People ask me why I want to write a column like this. But aren’t you embarrassed of your own story they say. My reply is always No. My story, based in the past, is merely a grounding point, a place to start, a place to show you I have experience with the issues so you can trust me better. In future columns, I’ll be seeking out others to write their stories and even doing some political/advocacy writing. I just haven’t gotton to all the possibilitiies yet. I have to slow down and write each column at a time. Back to story for a moment, the personal story can have power too. Jenn Marshall’s This is My Brave, Inc. uses storytelling and performance to change minds about mental illness. Jenn is bipolar and writes a blog about it at I ask you to go to Youtube and type in This is My Brave for a list of performances of stories they’ve done.

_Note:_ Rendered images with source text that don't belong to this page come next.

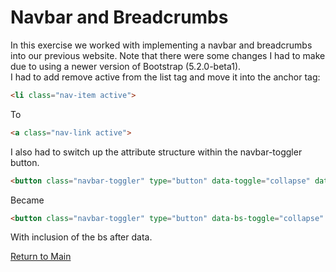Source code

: # Navbar and Breadcrumbs
In this exercise we worked with implementing a navbar and breadcrumbs into our previous website. Note that there were some changes I had to make due to using a newer version of Bootstrap (5.2.0-beta1).  
I had to add remove active from the list tag and move it into the anchor tag:
```html
<li class="nav-item active">
```
To
```html
<a class="nav-link active">
```
I also had to switch up the attribute structure within the navbar-toggler button.
```html
<button class="navbar-toggler" type="button" data-toggle="collapse" data-target="#Navbar">
```
Became
```html
<button class="navbar-toggler" type="button" data-bs-toggle="collapse" data-bs-target="#Navbar">
```
With inclusion of the bs after data.

[Return to Main](https://github.com/mizakiharuno/Portfolio)

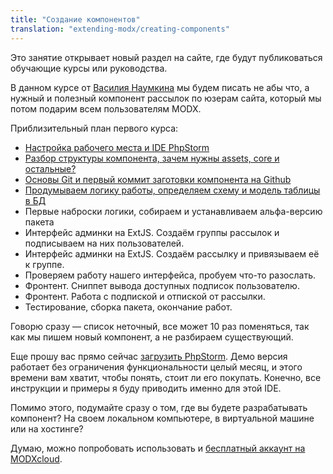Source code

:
 ```yaml
---
title: "Создание компонентов"
translation: "extending-modx/creating-components"
---
```


Это занятие открывает новый раздел на сайте, где будут публиковаться обучающие курсы или руководства.

В данном курсе от [Василия Наумкина](https://github.com/bezumkin) мы будем писать не абы что, а нужный и полезный компонент рассылок по юзерам сайта, который мы потом подарим всем пользователям MODX.

Приблизительный план первого курса:

- [Настройка рабочего места и IDE PhpStorm](extending-modx/creating-components/customize-the-workplace)
- [Разбор структуры компонента, зачем нужны assets, core и остальные?](extending-modx/creating-components/component-structure)
- [Основы Git и первый коммит заготовки компонента на Github](extending-modx/creating-components/git-basics)
- [Продумываем логику работы, определяем схему и модель таблицы в БД](extending-modx/creating-components/work-logic)
- Первые наброски логики, собираем и устанавливаем альфа-версию пакета
- Интерфейс админки на ExtJS. Создаём группы рассылок и подписываем на них пользователей.
- Интерфейс админки на ExtJS. Создаём рассылку и привязываем её к группе.
- Проверяем работу нашего интерфейса, пробуем что-то разослать.
- Фронтент. Сниппет вывода доступных подписок пользователю.
- Фронтент. Работа с подпиской и отпиской от рассылки.
- Тестирование, сборка пакета, окончание работ.

Говорю сразу — список неточный, все может 10 раз поменяться, так как мы пишем новый компонент, а не разбираем существующий.

Еще прошу вас прямо сейчас [загрузить PhpStorm](http://www.jetbrains.com/phpstorm/download/). Демо версия работает без ограничения функциональности целый месяц, и этого времени вам хватит, чтобы понять, стоит ли его покупать.
Конечно, все инструкции и примеры я буду приводить именно для этой IDE.

Помимо этого, подумайте сразу о том, где вы будете разрабатывать компонент? На своем локальном компьютере, в виртуальной машине или на хостинге?

Думаю, можно попробовать использовать и [бесплатный аккаунт на MODXcloud](https://modxcloud.com/signup/lab-account.html).
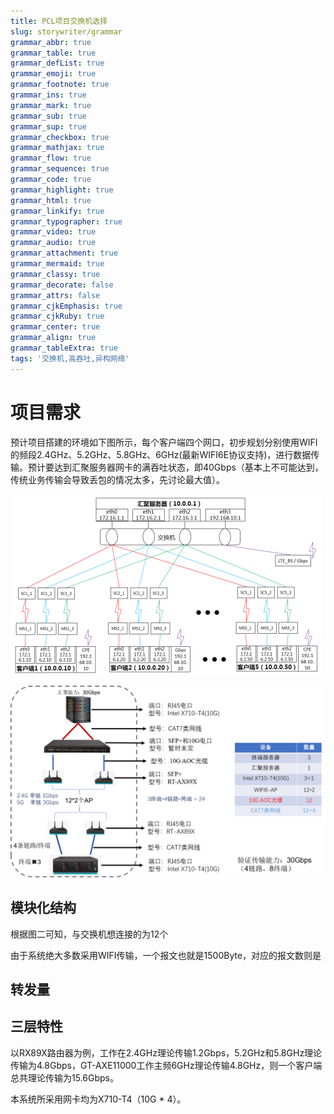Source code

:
```yaml
---
title: PCL项目交换机选择
slug: storywriter/grammar
grammar_abbr: true
grammar_table: true
grammar_defList: true
grammar_emoji: true
grammar_footnote: true
grammar_ins: true
grammar_mark: true
grammar_sub: true
grammar_sup: true
grammar_checkbox: true
grammar_mathjax: true
grammar_flow: true
grammar_sequence: true
grammar_code: true
grammar_highlight: true
grammar_html: true
grammar_linkify: true
grammar_typographer: true
grammar_video: true
grammar_audio: true
grammar_attachment: true
grammar_mermaid: true
grammar_classy: true
grammar_decorate: false
grammar_attrs: false
grammar_cjkEmphasis: true
grammar_cjkRuby: true
grammar_center: true
grammar_align: true
grammar_tableExtra: true
tags: '交换机,高吞吐,异构网络'
---
```

# 项目需求
预计项目搭建的环境如下图所示，每个客户端四个网口，初步规划分别使用WIFI的频段2.4GHz、5.2GHz、5.8GHz、6GHz(最新WIFI6E协议支持)，进行数据传输。预计要达到汇聚服务器网卡的满吞吐状态，即40Gbps（基本上不可能达到，传统业务传输会导致丢包的情况太多，先讨论最大值）。

![图1：异构汇聚系统框架图](./images/1671432732557.png) 

![图2：实物验证方案](./images/1671435980730.png)
## 模块化结构
根据图二可知，与交换机想连接的为12个


由于系统绝大多数采用WIFI传输，一个报文也就是1500Byte，对应的报文数则是
## 转发量
## 三层特性



以RX89X路由器为例，工作在2.4GHz理论传输1.2Gbps，5.2GHz和5.8GHz理论传输为4.8Gbps，GT-AXE11000工作主频6GHz理论传输4.8GHz，则一个客户端总共理论传输为15.6Gbps。

本系统所采用网卡均为X710-T4（10G \* 4）。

My point is that mental illness is only embarrassing if we let it be. Mental illness is something that happened to us, only a part of us. Used skillfully and as a tool, our stories can educate people to know they are not alone. They serve to show legislators that people with these issues are real and strong and need services not stigma. I only wish our brave veterans would share more about what they go through on the inside so the rest of the country they fought for can really, truly have their back.

In the same way that the GLBT community had to come out in order to raise awareness about who they are and their issues, the community of those with mental illness must do the same. However, we must do it in the most respectful way unlike the pride parades of the GLBT community. We must start blogs, testify in front of legislators, join organizations like This is My Brave and NAMI and share our stories with schools and colleges, tell our stories to law enforcement in order to change the way police treat the mentally ill.

And yes, our stories, parts of them that is, are embarrassing. But we can heal ourselves and just make the embarrassing parts part of what happened. We don’t have to fear the darkness. Chances are someone out there experienced the same thing and lives in the darkness every day.